Salzburger Nachrichten am 11. Juni 2005 - Bereich: kultur
Das Mädchen auf dem Nilpferd

"Immer ein Stück weiter": Im Arsenale von Venedig werden Arbeiten von 49 Kunstschaffenden gezeigt

MARTIN BEHRVENEDIG (SN). Kennen Sie den Hollywood-Bestseller "The Birth Of Feminism"? Mit Pamela Anderson, Halle Berry und Catherine Zeta-Jones in den Hauptrollen? Sie auch nicht? Dieser Streifen existiert bloß als Idee der Künstlerinnengruppe "The Guerilla Girls". Mit fingierten Filmplakaten und anderen Hinweisen auf den Umstand, dass Gleichberechtigung in der Kunst noch längst nicht durchgesetzt ist, startet die von Rosa Martinez kuratierte Biennale-Ausstellung "Immer ein Stück weiter" im Arsenale von Venedig.

"The Guerilla Girls" haben unter anderem recherchiert, wie viele von Frauen geschaffene Gemälde es in venezianischen Sammlungen gibt. Zwei Stück in der Accademia, 15 im Museo Correr, wobei Letztere nicht ausgestellt sind.

Diese und andere nachdenklich stimmenden Fakten stehen im Dialog mit einem Objekt der portugiesischen Künstlerin Joana Vasconcelos. "Die Braut" nennt sie es, und zu sehen ist ein meterhoher, den Raum dominierender Kronleuchter. Vasconcelos' Täuschungsstrategie stellt für manche eine Provokation dar: Der vermeintliche Kristall-Luster besteht aus vielen Tampons.

Das ist ein starker feministischer Auftakt also für eine Schau, die positiv überrascht. Rosa Martinez hat nach der von Fülle und Beliebigkeiten geprägten Arsenale-Wunderkammer der vergangenen Biennale Mut zur Reduktion bewiesen und übersichtliche Erlebnisräume geschaffen, von denen nur manche wie esoterische Selbsterfahrungskammern wirken. Installationen, Film, Video und Objekte dominieren, Malerei ist kaum zu sehen. Die Künstlerliste ist ein Mix aus Heroen der Moderne (Samuel Beckett, Rem Koolhaas, Louise Bourgeois) und Newcomern wie Emily Jacir aus Jordanien oder Runa Islam aus Bangladesh, die beide mit klugen, humorvollen Videoarbeiten überzeugen.

Wenn der Witz zu stark aufgetragen wird, dann ist man bei der Installation der russischen Gruppe Blue Noses angelangt.
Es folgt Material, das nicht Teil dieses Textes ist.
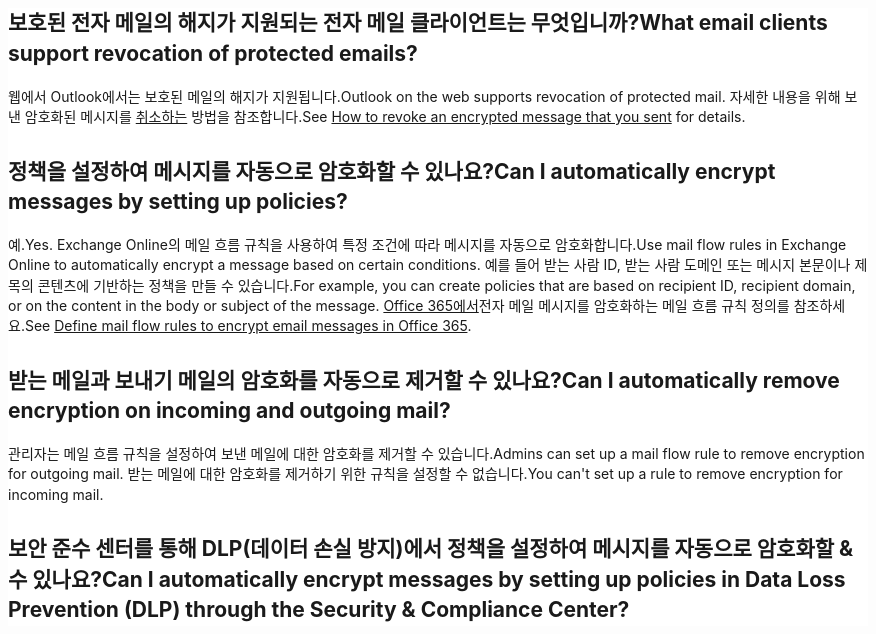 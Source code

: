 ## <a name="what-email-clients-support-revocation-of-protected-emails"></a><span data-ttu-id="2c2a1-232">보호된 전자 메일의 해지가 지원되는 전자 메일 클라이언트는 무엇입니까?</span><span class="sxs-lookup"><span data-stu-id="2c2a1-232">What email clients support revocation of protected emails?</span></span>

<span data-ttu-id="2c2a1-233">웹에서 Outlook에서는 보호된 메일의 해지가 지원됩니다.</span><span class="sxs-lookup"><span data-stu-id="2c2a1-233">Outlook on the web supports revocation of protected mail.</span></span>  <span data-ttu-id="2c2a1-234">자세한 내용을 위해 보낸 암호화된 메시지를 [취소하는](https://docs.microsoft.com/microsoft-365/compliance/revoke-ome-encrypted-mail?view=o365-worldwide#how-to-revoke-an-encrypted-message-that-you-sent) 방법을 참조합니다.</span><span class="sxs-lookup"><span data-stu-id="2c2a1-234">See [How to revoke an encrypted message that you sent](https://docs.microsoft.com/microsoft-365/compliance/revoke-ome-encrypted-mail?view=o365-worldwide#how-to-revoke-an-encrypted-message-that-you-sent) for details.</span></span>


## <a name="can-i-automatically-encrypt-messages-by-setting-up-policies"></a><span data-ttu-id="2c2a1-235">정책을 설정하여 메시지를 자동으로 암호화할 수 있나요?</span><span class="sxs-lookup"><span data-stu-id="2c2a1-235">Can I automatically encrypt messages by setting up policies?</span></span>

<span data-ttu-id="2c2a1-236">예.</span><span class="sxs-lookup"><span data-stu-id="2c2a1-236">Yes.</span></span> <span data-ttu-id="2c2a1-237">Exchange Online의 메일 흐름 규칙을 사용하여 특정 조건에 따라 메시지를 자동으로 암호화합니다.</span><span class="sxs-lookup"><span data-stu-id="2c2a1-237">Use mail flow rules in Exchange Online to automatically encrypt a message based on certain conditions.</span></span> <span data-ttu-id="2c2a1-238">예를 들어 받는 사람 ID, 받는 사람 도메인 또는 메시지 본문이나 제목의 콘텐츠에 기반하는 정책을 만들 수 있습니다.</span><span class="sxs-lookup"><span data-stu-id="2c2a1-238">For example, you can create policies that are based on recipient ID, recipient domain, or on the content in the body or subject of the message.</span></span> <span data-ttu-id="2c2a1-239">[Office 365에서](define-mail-flow-rules-to-encrypt-email.md)전자 메일 메시지를 암호화하는 메일 흐름 규칙 정의를 참조하세요.</span><span class="sxs-lookup"><span data-stu-id="2c2a1-239">See [Define mail flow rules to encrypt email messages in Office 365](define-mail-flow-rules-to-encrypt-email.md).</span></span>
  
## <a name="can-i-automatically-remove-encryption-on-incoming-and-outgoing-mail"></a><span data-ttu-id="2c2a1-240">받는 메일과 보내기 메일의 암호화를 자동으로 제거할 수 있나요?</span><span class="sxs-lookup"><span data-stu-id="2c2a1-240">Can I automatically remove encryption on incoming and outgoing mail?</span></span>

<span data-ttu-id="2c2a1-241">관리자는 메일 흐름 규칙을 설정하여 보낸 메일에 대한 암호화를 제거할 수 있습니다.</span><span class="sxs-lookup"><span data-stu-id="2c2a1-241">Admins can set up a mail flow rule to remove encryption for outgoing mail.</span></span> <span data-ttu-id="2c2a1-242">받는 메일에 대한 암호화를 제거하기 위한 규칙을 설정할 수 없습니다.</span><span class="sxs-lookup"><span data-stu-id="2c2a1-242">You can't set up a rule to remove encryption for incoming mail.</span></span>

## <a name="can-i-automatically-encrypt-messages-by-setting-up-policies-in-data-loss-prevention-dlp-through-the-security-amp-compliance-center"></a><span data-ttu-id="2c2a1-243">보안 준수 센터를 통해 DLP(데이터 손실 방지)에서 정책을 설정하여 메시지를 자동으로 암호화할 &amp; 수 있나요?</span><span class="sxs-lookup"><span data-stu-id="2c2a1-243">Can I automatically encrypt messages by setting up policies in Data Loss Prevention (DLP) through the Security &amp; Compliance Center?</span></span>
Dieses Trio lässt - via Videoprojektion - nackte Männlein und Weiblein in Kisten Späße treiben. Auch der Deutsche John Bock, der nicht entscheiden kann, ob ihm Paul McCarthy oder Christoph Schlingensief sympathischer ist, fällt etwas aus der Reihe.

Schrille Mode undschrille Pfiffe Schrill sind auch die Modekreationen von Leigh Bowery. Eine etwas sterile, postmoderne Materialschlacht in Form eines Raumschiffs zeigt die Japanerin Mariko Mori.

Der Mensch ist in vielen Arbeiten ins Zentrum gerückt. In den Videos von Stephen Dean geht es um kollektive Sitten und Bräuche, exaltierte Selbstdarstellung ist das Thema der Schwarz-Weiß-Fotos der Spanierin Cristina Garcia Rodero. Kimsooja aus Korea wiederum kombiniert gefilmte Straßenszenen aus sechs unterschiedlichen Städten.

Das Private im anonymen öffentlichen Raum versucht Bülent Sangar aus der Türkei in einer großformatigen Fotoinstallation über Menschen im Bus herauszufiltern: "Move Forward". Und in der Installation "Hope Hippo" (Jennifer Allora & Guillermo Calzadilla) sitzt ein Mädchen auf einer Nilpferd-Skulptur, liest Zeitung und pfeift bisweilen schrill: Ein performativer Akt, der den zähen Strom der Kunsttouristen aufwirbelt.

Entdeckungen abseits der optischen Auffälligkeiten: der poetische Minimalismus der Italienerin Bruna Esposito und die (leider nur via Film) realisierte Arbeit des Deutschen Gregor Schneider, der die Kaaba aus Mekka auf den Markusplatz transferiert. Das wäre ein Schock gewesen, nicht nur für die Tauben.